Kyo-shikki (Kyoto lacquerware) (京漆器)

"Kyo-shikki" is a handicraft of lacquerware produced in Kyoto City. Being of practical use as well, it is one of Japan's best-known lacquerware in Japan.

Kyo-shikki is a lacquerware produced on the basis of values as 'arts and crafts' rather than as serving dishes for daily use, being made from thinner wood grain, treated with foundation more carefully and given more sophisticated and elegant makie (Japanese lacquer sprinkled with gold or silver powder) on it than lacquerware produced in any other area of Japan.

Kyoto has been the center of production of lacquer craftworks in Japan as well as of politics and culture since the transfer of national capital to the city of Heian-kyo, supplying high-quality lacquerware made with a great deal of time and care, from religious service accessories to tea utensils of the royalty and nobility. Having developed side-by-side with court nobles and mercantile houses who are its customers, Kyo-shikki is extremely expensive compared with lacquerware produced in the other areas, with a design which is thin, delicate and elegant.

As these handicrafts of Kyo-shikki were used as presents between daimyos (Japanese territorial lords) and spread all over Japan, they have influenced the origin and manufacture process of the other local lacquerware.

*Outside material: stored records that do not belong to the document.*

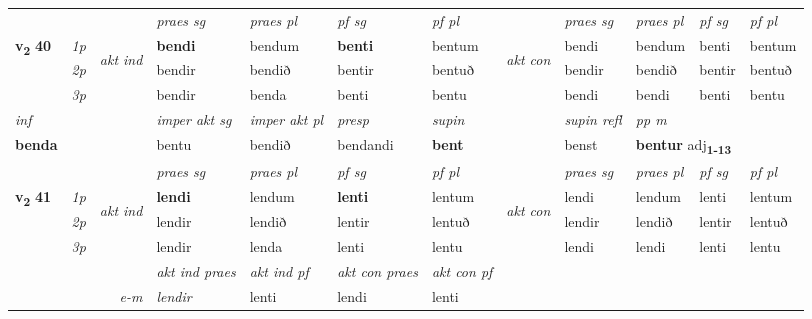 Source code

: \begin{longtable}[l]{X>{\footnotesize\itshape}llXXXXlXXXX}
 & &   & \textit{praes sg}  & \textit{praes pl}    & \textit{ pf sg} & \textit{pf pl} & & \textit{praes sg}  & \textit{praes pl}    & \textit{pf sg} & \textit{pf pl }  \\ \cmidrule{4-7} \cmidrule{9-12}
 \multirow{2}{*}{{{\textbf{v{\textsubscript{2}}} \Large{\textbf{40}}}}}  & 1p & \multirow{3}{*}{\begin{turn}{90}\textit{akt ind}\end{turn}} & \textbf{bendi} & bendum & \textbf{benti} & bentum & \multirow{3}{*}{\begin{turn}{90}\textit{akt con}\end{turn}} &bendi & bendum & benti & bentum\\*
 & 2p &  &  bendir  & bendið & bentir & bentuð & & bendir & bendið & bentir & bentuð \\*
 & 3p &  & bendir & benda & benti & bentu & & bendi & bendi& benti & bentu \\*
\cmidrule{4-7} \cmidrule{9-12}

   {\textit{inf}} & &  & \textit{imper akt sg} & \textit{imper akt pl}   & \textit{presp} & \textit{supin} && \textit{supin refl} & \textit{pp m} \\*
  {\textbf{benda}} & && bentu  & bendið   & bendandi &  \textbf{bent} && benst & \multicolumn{2}{l}{\textbf{bentur} adj\textbf{\textsubscript{1-13}}} \\*

\midrule

 & &   & \textit{praes sg}  & \textit{praes pl}    & \textit{ pf sg} & \textit{pf pl} & & \textit{praes sg}  & \textit{praes pl}    & \textit{pf sg} & \textit{pf pl }  \\ \cmidrule{4-7} \cmidrule{9-12}
 \multirow{2}{*}{{{\textbf{v{\textsubscript{2}}} \Large{\textbf{41}}}}}  & 1p & \multirow{3}{*}{\begin{turn}{90}\textit{akt ind}\end{turn}} & \textbf{lendi} & lendum & \textbf{lenti} & lentum & \multirow{3}{*}{\begin{turn}{90}\textit{akt con}\end{turn}} &lendi & lendum & lenti & lentum\\*
 & 2p &  &  lendir  & lendið & lentir & lentuð & & lendir & lendið & lentir & lentuð \\*
 & 3p &  & lendir & lenda & lenti & lentu & & lendi & lendi& lenti & lentu \\*
\cmidrule{4-7} \cmidrule{9-12}

   && &  \textit{akt ind praes} & \textit{akt ind pf} & \textit{akt con praes} & \textit{akt con pf} \\*
\multicolumn{3}{r}{\textit{e-m}} & lendir & lenti & lendi & lenti \\*


\end{longtable}
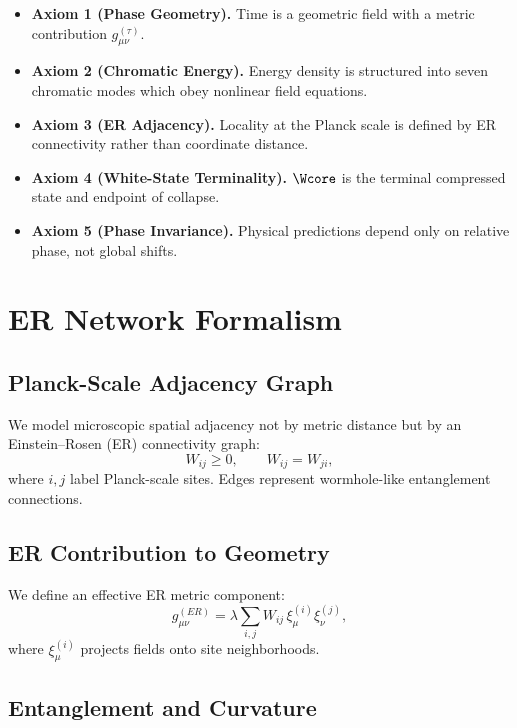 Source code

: \begin{itemize}
  \item \textbf{Axiom 1 (Phase Geometry).} Time is a geometric field with a metric contribution $g^{(\tau)}_{\mu\nu}$.
  \item \textbf{Axiom 2 (Chromatic Energy).} Energy density is structured into seven chromatic modes which obey nonlinear field equations.
  \item \textbf{Axiom 3 (ER Adjacency).} Locality at the Planck scale is defined by ER connectivity rather than coordinate distance.
  \item \textbf{Axiom 4 (White-State Terminality).} $\Wcore$ is the terminal compressed state and endpoint of collapse.
  \item \textbf{Axiom 5 (Phase Invariance).} Physical predictions depend only on relative phase, not global shifts.
\end{itemize}


\chapter{ER Network Formalism}

\section{Planck-Scale Adjacency Graph}

We model microscopic spatial adjacency not by metric distance but by 
an Einstein--Rosen (ER) connectivity graph:
\[
W_{ij} \ge 0,\qquad W_{ij}=W_{ji},
\]
where $i,j$ label Planck-scale sites.  
Edges represent wormhole-like entanglement connections.

\section{ER Contribution to Geometry}

We define an effective ER metric component:
\[
g^{(ER)}_{\mu\nu} = \lambda 
\sum_{i,j} W_{ij}\, \xi^{(i)}_\mu \xi^{(j)}_\nu,
\]
where $\xi^{(i)}_\mu$ projects fields onto site neighborhoods.

\section{Entanglement and Curvature}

The characteristics of Kyo-shikki is "Honkataji," the most basic process of manufacturing lacquer craftworks in which thin wood grain is reinforced with hemp attached to it by using lacquer and starch glue, layers of foundation called "Jisabiurushi" and "Sabiurushi," which is a kind of paste made from "Yamashina Jinoko" and "Yamashina Tonoko"both produced in Yamashina Ward, Kyoto City and mixed together with lacquer, are applied onto the reinforced wood grain, and, after a process called "Kukurisabi" in which the corners of the artifact are reinforced for the purpose of strengthening and making the sharp edge sharper, black and red lacquer is applied onto it layer by layer.

As the manufacturing technique of lacquerware spread across provincial areas and local lacquerware was created, the process of "Honkataji" was passed on to manufacturing processes of Echizen lacquerware, Yamanaka-nuri and Wajima-nuri lacquerware, but it is common practice to mix rice glue into foundation in Echizen, Yamanaka and Wajima because work efficiency concomitant with production volume is required. It is beneficial to add rice glue because application of foundation to the artifact and its cure control are made easier and as a result workability is improved. However, durability is lowered by blending resin (lacquer), fillers such as Jinoko and Taonoko, and starch, which has less resistance to water.

On the other hand, in the case of Kyo-shikki good at production of small lots with a high unit price, percentage of lacquer in the whole foundation is about 50 percent by weight (wet)/60 percent by weight (dry) because rice glue is not added, so the artifacts are costly but durable thanks to foundation which contains much resin.

Kyo-shikki is designated as "Traditional Crafts" by the Minister for Economy, Trade and Industry.